13 января 2023 года Роскомнадзор сообщил СМИ, что ведомство проверит информацию об утечке персональных данных клиентов сервиса Mail.ru.
«Роскомнадзор проверит информацию о возможной утечке персональных данных клиентов сервиса Mail.ru», — сообщили в ведомстве. Регулятор напомнил, что по закону о персональных данных оператор ПД в течение суток с момента факта утечки должен уведомить о ней Роскомнадзор.
В пресс-службе почтового сервиса заявили СМИ (1, 2, 3), что опубликованные в открытом доступе данные пользователей «Почта Mail.ru» утекли в начале 2022 года с другого сервиса, а почтовый сервис защищён и его взлома не было.
Какой именно сервис допустил утечку ПД, в Mail.ru не пояснили.
«Пользователям Почты ничего не угрожает, сервис надёжно защищён. Результаты проверки показали, что опубликованные данные связаны с утечкой стороннего сервиса в начале прошлого года.

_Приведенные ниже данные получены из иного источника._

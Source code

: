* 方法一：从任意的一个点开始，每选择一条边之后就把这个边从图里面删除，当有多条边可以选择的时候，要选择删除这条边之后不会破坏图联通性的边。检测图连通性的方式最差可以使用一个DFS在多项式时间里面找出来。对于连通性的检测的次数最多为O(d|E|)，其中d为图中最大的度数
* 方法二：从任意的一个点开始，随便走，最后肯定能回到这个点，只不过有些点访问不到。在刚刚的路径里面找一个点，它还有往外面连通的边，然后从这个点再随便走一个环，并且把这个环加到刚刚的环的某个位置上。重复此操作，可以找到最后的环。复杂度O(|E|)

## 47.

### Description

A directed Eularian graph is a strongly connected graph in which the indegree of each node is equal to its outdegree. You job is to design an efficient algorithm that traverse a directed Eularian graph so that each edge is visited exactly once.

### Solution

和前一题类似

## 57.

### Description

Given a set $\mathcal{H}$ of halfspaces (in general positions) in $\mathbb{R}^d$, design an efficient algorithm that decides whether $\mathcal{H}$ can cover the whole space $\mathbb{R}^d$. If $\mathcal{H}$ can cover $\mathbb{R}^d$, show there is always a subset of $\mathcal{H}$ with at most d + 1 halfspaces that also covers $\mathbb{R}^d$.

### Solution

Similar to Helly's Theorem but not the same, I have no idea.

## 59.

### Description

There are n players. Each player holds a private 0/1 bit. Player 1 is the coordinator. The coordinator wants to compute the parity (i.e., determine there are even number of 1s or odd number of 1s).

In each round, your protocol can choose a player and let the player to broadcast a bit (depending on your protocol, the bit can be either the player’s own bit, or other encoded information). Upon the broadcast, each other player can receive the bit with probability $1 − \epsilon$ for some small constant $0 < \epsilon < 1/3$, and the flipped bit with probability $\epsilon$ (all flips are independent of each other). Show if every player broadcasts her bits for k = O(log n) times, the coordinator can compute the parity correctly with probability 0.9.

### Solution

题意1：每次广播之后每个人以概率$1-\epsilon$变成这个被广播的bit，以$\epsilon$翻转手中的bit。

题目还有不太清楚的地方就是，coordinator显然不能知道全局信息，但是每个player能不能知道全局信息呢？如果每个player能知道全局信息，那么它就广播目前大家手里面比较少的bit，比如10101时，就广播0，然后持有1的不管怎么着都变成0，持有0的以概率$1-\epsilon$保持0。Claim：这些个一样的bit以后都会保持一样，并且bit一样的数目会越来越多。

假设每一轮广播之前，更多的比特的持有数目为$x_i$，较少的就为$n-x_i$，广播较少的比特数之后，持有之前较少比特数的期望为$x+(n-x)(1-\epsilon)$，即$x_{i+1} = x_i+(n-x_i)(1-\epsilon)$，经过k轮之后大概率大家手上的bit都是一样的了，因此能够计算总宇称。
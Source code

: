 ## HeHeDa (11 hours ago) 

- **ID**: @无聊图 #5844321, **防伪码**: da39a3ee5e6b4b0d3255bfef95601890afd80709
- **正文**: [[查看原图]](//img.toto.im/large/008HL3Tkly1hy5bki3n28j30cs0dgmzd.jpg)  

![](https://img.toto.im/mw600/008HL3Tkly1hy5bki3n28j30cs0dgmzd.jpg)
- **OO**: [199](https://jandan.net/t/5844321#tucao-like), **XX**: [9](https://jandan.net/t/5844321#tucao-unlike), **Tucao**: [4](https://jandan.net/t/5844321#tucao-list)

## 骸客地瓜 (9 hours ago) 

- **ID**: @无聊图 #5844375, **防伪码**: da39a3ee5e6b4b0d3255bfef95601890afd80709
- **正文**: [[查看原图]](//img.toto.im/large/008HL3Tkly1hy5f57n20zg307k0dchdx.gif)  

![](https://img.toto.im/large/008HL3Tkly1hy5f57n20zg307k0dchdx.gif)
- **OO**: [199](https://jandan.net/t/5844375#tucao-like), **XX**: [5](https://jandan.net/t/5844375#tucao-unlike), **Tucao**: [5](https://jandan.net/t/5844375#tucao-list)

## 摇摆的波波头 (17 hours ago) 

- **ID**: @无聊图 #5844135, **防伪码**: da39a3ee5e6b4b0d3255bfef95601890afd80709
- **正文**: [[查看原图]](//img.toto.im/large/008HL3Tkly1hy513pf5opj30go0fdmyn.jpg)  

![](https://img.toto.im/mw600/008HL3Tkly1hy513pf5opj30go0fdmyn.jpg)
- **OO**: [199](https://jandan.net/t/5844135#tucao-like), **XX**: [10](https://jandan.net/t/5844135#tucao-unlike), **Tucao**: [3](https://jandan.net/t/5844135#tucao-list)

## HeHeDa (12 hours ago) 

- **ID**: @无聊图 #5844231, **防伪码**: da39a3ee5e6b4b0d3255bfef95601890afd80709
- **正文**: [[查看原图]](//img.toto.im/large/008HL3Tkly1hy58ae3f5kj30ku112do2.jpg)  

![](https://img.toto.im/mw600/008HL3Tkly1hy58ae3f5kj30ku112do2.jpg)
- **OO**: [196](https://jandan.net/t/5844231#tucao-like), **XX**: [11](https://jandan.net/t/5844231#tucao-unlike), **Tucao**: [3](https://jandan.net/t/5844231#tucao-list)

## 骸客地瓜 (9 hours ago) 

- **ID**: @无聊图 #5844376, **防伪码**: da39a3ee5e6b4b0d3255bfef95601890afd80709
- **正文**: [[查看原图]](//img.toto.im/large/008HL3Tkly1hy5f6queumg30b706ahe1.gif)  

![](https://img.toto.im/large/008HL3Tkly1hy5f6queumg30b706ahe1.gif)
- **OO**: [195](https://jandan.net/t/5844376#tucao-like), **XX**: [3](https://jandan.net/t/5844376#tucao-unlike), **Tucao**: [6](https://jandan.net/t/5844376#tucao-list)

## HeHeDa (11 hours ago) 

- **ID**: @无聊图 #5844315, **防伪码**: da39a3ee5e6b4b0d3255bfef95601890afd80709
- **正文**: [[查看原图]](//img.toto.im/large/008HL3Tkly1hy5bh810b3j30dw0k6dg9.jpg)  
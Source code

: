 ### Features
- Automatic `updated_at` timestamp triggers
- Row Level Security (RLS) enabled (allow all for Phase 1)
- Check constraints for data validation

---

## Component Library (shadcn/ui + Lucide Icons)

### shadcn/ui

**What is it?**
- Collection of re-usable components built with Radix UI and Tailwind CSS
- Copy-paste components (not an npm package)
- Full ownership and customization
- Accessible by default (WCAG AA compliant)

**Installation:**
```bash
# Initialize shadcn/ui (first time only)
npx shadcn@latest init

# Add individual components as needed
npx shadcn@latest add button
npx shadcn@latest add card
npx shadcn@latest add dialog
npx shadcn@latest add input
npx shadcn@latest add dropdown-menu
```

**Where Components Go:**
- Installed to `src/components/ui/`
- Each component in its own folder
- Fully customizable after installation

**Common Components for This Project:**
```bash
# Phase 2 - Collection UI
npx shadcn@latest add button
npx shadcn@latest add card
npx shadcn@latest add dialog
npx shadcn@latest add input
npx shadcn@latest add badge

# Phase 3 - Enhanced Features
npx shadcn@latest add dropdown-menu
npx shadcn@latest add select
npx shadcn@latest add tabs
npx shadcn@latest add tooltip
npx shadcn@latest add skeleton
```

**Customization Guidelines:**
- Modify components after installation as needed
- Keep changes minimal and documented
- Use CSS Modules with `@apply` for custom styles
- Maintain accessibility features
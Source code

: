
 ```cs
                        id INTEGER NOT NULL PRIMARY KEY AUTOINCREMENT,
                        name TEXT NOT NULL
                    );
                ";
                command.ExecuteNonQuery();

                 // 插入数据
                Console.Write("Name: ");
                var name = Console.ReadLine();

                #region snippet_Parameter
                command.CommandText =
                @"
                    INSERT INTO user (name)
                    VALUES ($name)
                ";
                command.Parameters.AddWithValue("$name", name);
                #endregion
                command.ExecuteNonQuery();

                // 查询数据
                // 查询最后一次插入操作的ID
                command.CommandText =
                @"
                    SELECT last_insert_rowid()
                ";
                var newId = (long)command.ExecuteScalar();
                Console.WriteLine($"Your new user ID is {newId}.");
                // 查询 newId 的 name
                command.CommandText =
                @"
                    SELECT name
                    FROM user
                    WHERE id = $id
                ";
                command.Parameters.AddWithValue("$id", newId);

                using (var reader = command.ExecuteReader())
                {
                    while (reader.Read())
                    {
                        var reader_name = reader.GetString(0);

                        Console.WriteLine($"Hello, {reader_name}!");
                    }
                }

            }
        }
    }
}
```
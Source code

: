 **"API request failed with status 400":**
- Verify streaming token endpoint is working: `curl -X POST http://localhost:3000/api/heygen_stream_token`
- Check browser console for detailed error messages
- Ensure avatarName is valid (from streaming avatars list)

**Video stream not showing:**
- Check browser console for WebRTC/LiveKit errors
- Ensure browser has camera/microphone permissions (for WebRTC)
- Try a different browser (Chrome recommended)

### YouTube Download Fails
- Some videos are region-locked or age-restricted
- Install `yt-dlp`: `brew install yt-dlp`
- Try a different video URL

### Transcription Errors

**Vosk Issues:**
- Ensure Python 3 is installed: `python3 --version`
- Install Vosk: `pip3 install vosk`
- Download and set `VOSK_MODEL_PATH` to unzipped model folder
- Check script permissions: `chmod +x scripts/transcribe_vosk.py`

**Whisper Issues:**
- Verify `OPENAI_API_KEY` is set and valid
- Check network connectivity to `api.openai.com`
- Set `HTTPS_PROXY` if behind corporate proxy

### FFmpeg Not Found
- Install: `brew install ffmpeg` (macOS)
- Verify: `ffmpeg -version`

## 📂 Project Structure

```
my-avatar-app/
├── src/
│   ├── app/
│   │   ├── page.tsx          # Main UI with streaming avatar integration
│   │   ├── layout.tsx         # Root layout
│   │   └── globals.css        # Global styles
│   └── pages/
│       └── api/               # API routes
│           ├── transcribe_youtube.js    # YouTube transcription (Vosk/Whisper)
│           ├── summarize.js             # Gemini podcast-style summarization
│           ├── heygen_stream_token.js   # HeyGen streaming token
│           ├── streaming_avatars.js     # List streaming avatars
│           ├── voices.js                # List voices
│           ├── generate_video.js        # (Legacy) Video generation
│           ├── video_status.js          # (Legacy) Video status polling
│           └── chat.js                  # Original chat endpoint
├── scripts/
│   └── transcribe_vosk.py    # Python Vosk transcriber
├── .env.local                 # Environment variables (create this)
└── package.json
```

Специалисты дополнительно проводят тщательную проверку», — пояснили СМИ в Mail.ru по поводу инцидента.
Ранее неизвестные хакеры опубликовали в открытом доступе данные 3,5 млн пользователей Mail.ru.
В утечке находится база данных со списком пользователей, включающая 3 505 918 строки с информацией:
- ID в системе;
- фамилия и имя пользователя;
- никнейм пользователя;
- номер телефона (1 647 711 уникальных номера);
- адрес электронной почты (3 412 253 уникальных адреса) на доменах mail.ru, bk.ru, inbox.ru и list.ru, включая 199 адресов в домене corp.mail.ru.
Эксперты сервиса DLBI пояснили, что выборочная проверка случайных записей из этого дампа через форму восстановления доступа на сайте account.mail.ru показала, что зарегистрированные номера телефонов пользователей совпадают (в открытой их части) с тем, что указано в дампе.
В 2022 году в общий доступ попали данные десятков миллионов пользователей разных сервисов из российских компаний. Штрафы за эти утечки сейчас составляют по ч. 1 ст. 13.11 КоАП РФ (за нарушение законодательства в области персональных данных) от 60 тыс. рублей до 100 тыс. рублей. Фактически операторы персональных данных сейчас ничем не рискуют, если потеряют базы данных тысячи и более пользователей.
Компании после подтверждения факта утечек не выплачивают пострадавшим пользователям компенсации. Роскомнадзор считает, что клиенты компаний, пострадавшие от компрометации персональных данных, имеют право требовать от виновного лица соразмерной компенсации как в досудебном, так и в судебном порядке.